[ASSIGNED TASK]
Copy each line of the records that includes "typeshed".

[SOURCE MATERIAL]
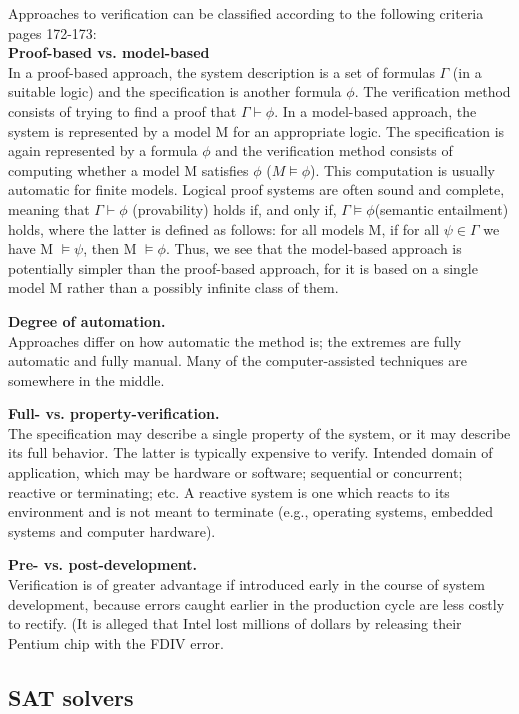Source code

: Approaches to verification can be classified according to the following criteria \cite{HuthR1} pages 172-173:\\
\textbf{Proof-based vs. model-based}\\
In a proof-based approach, the system description 
is a set of formulas $\Gamma$ (in a suitable logic) and the specification is another formula $\phi$. 
The verification method consists of trying to find a proof that $\Gamma \vdash \phi$. 
In a model-based approach, the system is represented by a model M for an appropriate logic.
The specification is again represented by a formula $\phi$ and the verification method consists 
of computing whether a model M satisfies $\phi$ ($M \models \phi$). This computation is usually automatic
for finite models. Logical proof systems are often sound and complete, meaning that $\Gamma \vdash \phi$ (provability) holds if, and only
if, $\Gamma\models\phi$(semantic entailment) holds, where the latter is defined 
as follows: 
for all models M, if for all $\psi \in \Gamma$ we have M $\models\psi$, then M $\models\phi$.
Thus, we see that the model-based approach is potentially simpler than
the proof-based approach, for it is based on a single model M rather
than a possibly infinite class of them.

\textbf{Degree of automation. }\\ 
Approaches differ on how automatic the method is; 
the extremes are fully automatic and fully manual. Many
of the computer-assisted techniques are somewhere in the middle.

\textbf{Full- vs. property-verification.}\\ 
The specification may describe a single property of the system, or it may describe its full behavior. 
The latter is typically expensive to verify.
Intended domain of application, which may be hardware or software;
sequential or concurrent; reactive or terminating; etc. A reactive system
is one which reacts to its environment and is not meant to terminate
(e.g., operating systems, embedded systems and computer hardware).

\textbf{Pre- vs. post-development. }\\ 
Verification is of greater advantage if introduced early in the course of system development, because errors
caught earlier in the production cycle are less costly to rectify. (It is
alleged that Intel lost millions of dollars by releasing their Pentium chip with the FDIV error.


\subsection {SAT solvers}

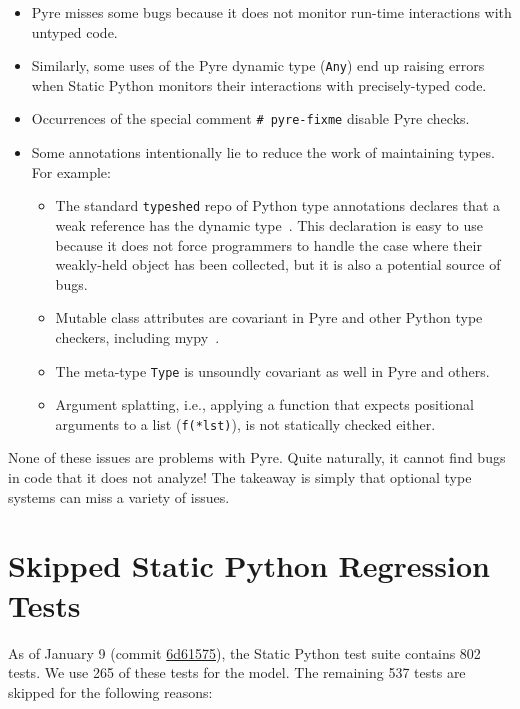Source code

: \documentclass[english,cleveref,submission]{programming}
\newcommand{\SP}{Static Python}
\newcommand{\code}[1]{\texttt{#1}}
\newcommand{\numSPtest}{265}
\newcommand{\numSPtotal}{802} %
\newcommand{\numSPdiff}{537} %
\begin{document}
\begin{itemize}
  \item
    Pyre misses some bugs because it does not monitor run-time interactions
    with untyped code.

  \item
    Similarly, some uses of the Pyre dynamic type (\code{Any}) end up
    raising errors when \SP{} monitors their interactions with precisely-typed code.

  \item
    Occurrences of the special comment \lstinline$# pyre-fixme$ disable Pyre checks.

  \item
    Some annotations intentionally lie to reduce the work of maintaining types.
    For example:

    \begin{itemize}
      \item
        The standard \code{typeshed} repo of Python type annotations declares
        that a weak reference has the dynamic type~\cite{typeshed}.
        This declaration is easy to use because it does not force programmers
        to handle the case where their weakly-held object has been collected,
        but it is also a potential source of bugs.
      \item
        Mutable class attributes are covariant in Pyre and other
        Python type checkers, including mypy~\cite{mypy}.
      \item
        The meta-type \code{Type} is unsoundly covariant as well in Pyre
        and others.
      \item
        Argument splatting, i.e., applying a function that expects positional
        arguments to a list (\code{f(*lst)}), is not statically checked
        either.
    \end{itemize}

\end{itemize}

None of these issues are problems with Pyre.
Quite naturally, it cannot find bugs in code that it does not analyze!
The takeaway is simply that optional type systems can miss a variety of issues.


\section{Skipped \SP{} Regression Tests}
\label{a:banned-test}

As of January 9 (commit \href{https://github.com/facebookincubator/cinder/commit/6d61575e28b2d1f31a197f883486c5f012de98c1}{6d61575}),
the \SP{} test suite contains \numSPtotal{} tests.
We use \numSPtest{} of these tests for the model.
The remaining \numSPdiff{} tests are skipped for the following reasons:
\end{document}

[SOLUTION FOR THIS TASK]
        The standard \code{typeshed} repo of Python type annotations declares
        that a weak reference has the dynamic type~\cite{typeshed}.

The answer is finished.